Try it = Reproduce each entry exactly as it reads. Leave the images out.

Saved entries
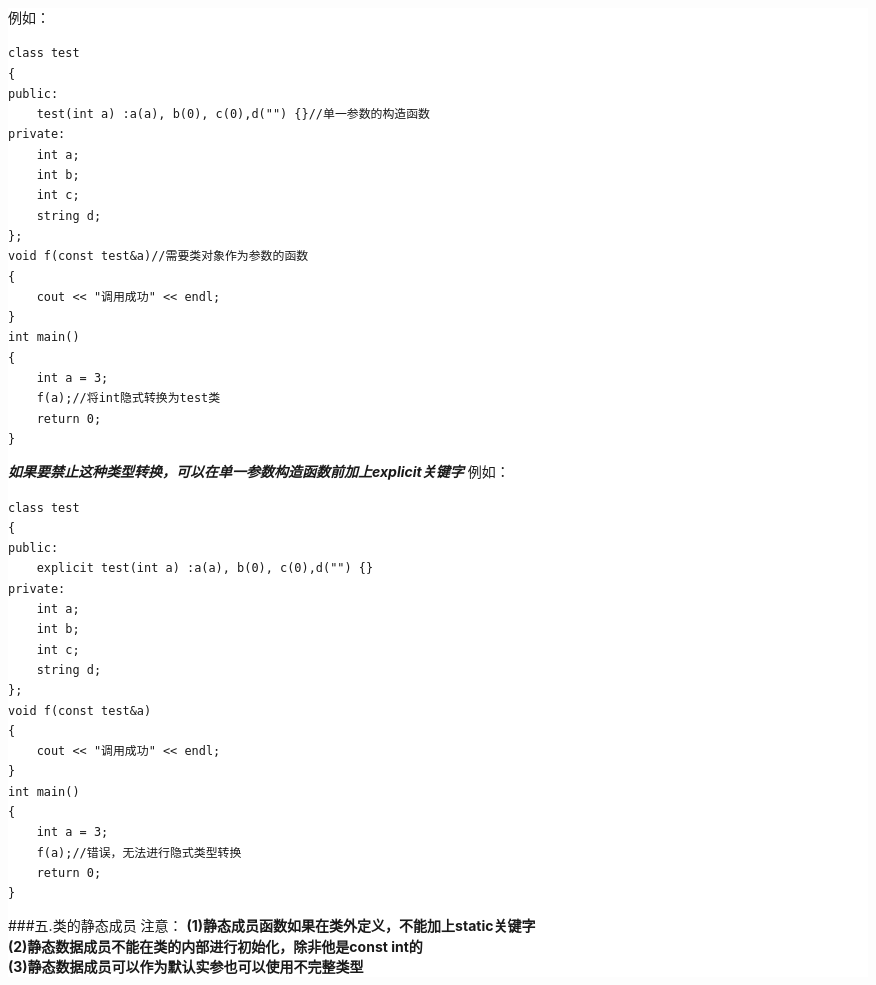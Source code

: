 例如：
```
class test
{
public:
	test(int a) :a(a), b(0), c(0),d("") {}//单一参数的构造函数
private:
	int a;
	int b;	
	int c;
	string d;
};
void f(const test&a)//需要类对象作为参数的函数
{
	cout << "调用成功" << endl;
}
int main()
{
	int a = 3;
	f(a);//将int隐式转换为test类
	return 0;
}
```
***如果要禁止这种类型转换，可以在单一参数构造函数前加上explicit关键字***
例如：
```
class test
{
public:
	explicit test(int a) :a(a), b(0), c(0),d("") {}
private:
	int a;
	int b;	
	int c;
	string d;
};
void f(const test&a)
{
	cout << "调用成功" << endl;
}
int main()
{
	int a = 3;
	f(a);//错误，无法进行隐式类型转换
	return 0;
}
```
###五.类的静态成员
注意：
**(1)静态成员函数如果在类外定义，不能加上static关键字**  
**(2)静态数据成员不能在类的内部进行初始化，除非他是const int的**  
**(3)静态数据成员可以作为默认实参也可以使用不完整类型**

Task result =
Source code

: 例如：
```
class test
{
public:
	test(int a) :a(a), b(0), c(0),d("") {}//单一参数的构造函数
private:
	int a;
	int b;	
	int c;
	string d;
};
void f(const test&a)//需要类对象作为参数的函数
{
	cout << "调用成功" << endl;
}
int main()
{
	int a = 3;
	f(a);//将int隐式转换为test类
	return 0;
}
```
***如果要禁止这种类型转换，可以在单一参数构造函数前加上explicit关键字***
例如：
```
class test
{
public:
	explicit test(int a) :a(a), b(0), c(0),d("") {}
private:
	int a;
	int b;	
	int c;
	string d;
};
void f(const test&a)
{
	cout << "调用成功" << endl;
}
int main()
{
	int a = 3;
	f(a);//错误，无法进行隐式类型转换
	return 0;
}
```
###五.类的静态成员
注意：
**(1)静态成员函数如果在类外定义，不能加上static关键字**  
**(2)静态数据成员不能在类的内部进行初始化，除非他是const int的**  
**(3)静态数据成员可以作为默认实参也可以使用不完整类型**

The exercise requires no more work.